Assigned task — Would you count the lines in the entries below that contain "private"? Reply with the number only.

____ Data excerpts

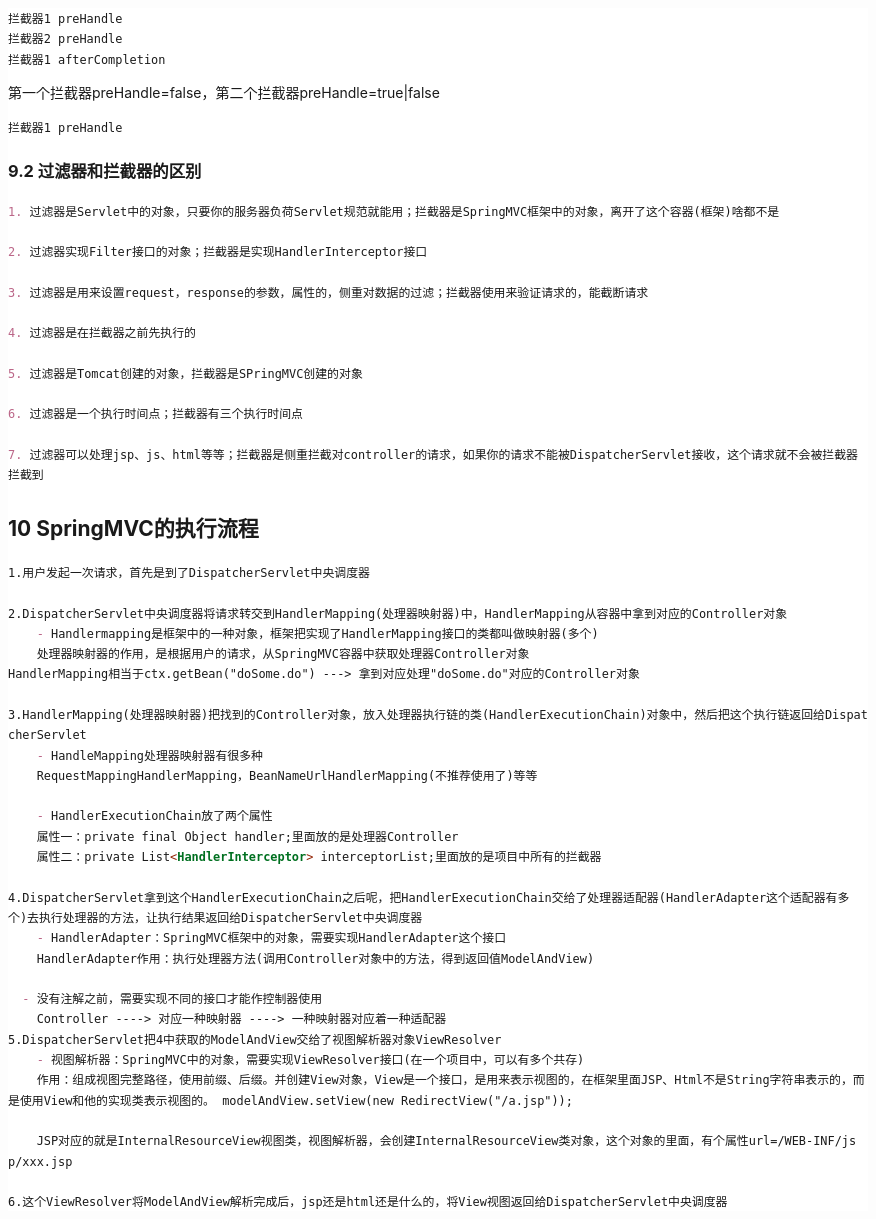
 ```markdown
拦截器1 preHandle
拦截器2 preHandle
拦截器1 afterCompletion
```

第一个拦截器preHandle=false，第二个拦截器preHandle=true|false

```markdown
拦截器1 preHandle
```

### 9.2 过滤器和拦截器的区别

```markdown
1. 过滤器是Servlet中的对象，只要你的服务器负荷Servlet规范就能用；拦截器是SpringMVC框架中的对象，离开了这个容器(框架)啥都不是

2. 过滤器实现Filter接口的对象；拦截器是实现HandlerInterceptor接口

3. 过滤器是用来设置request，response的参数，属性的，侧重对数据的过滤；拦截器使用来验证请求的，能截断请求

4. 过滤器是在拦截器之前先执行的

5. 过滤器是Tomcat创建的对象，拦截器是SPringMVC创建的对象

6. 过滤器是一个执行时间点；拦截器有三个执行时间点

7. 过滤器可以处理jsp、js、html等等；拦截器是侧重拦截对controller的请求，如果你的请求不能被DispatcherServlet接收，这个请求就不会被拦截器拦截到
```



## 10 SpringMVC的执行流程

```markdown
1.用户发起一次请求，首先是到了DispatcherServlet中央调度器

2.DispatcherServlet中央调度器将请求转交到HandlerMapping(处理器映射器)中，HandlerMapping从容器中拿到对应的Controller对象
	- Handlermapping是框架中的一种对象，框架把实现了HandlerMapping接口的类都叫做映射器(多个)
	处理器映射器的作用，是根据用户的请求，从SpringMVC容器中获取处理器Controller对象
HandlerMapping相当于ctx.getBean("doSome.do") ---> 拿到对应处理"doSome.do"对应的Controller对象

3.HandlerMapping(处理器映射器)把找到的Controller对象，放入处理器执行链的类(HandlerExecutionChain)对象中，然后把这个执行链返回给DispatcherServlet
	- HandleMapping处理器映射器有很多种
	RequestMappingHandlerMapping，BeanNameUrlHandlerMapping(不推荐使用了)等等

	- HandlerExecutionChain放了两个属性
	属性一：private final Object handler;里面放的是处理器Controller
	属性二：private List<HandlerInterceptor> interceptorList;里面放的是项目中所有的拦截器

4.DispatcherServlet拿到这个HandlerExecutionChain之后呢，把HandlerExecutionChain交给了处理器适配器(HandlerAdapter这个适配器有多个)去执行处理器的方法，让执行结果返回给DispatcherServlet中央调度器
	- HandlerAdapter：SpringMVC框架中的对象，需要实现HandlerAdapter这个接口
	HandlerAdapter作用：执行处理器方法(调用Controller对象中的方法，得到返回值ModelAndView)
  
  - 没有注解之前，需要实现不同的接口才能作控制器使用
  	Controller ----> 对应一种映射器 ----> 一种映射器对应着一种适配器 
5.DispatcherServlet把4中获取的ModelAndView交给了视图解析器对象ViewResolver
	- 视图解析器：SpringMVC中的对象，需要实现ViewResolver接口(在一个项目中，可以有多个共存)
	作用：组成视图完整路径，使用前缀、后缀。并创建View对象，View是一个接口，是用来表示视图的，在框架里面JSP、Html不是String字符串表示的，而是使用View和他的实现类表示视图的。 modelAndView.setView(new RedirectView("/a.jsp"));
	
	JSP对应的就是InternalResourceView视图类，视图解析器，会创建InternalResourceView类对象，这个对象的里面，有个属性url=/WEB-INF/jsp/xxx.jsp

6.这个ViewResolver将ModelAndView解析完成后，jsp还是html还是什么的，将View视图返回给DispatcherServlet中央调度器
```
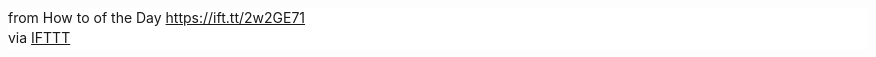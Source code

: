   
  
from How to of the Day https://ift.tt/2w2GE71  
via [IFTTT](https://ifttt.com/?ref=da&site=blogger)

________

Reply — 2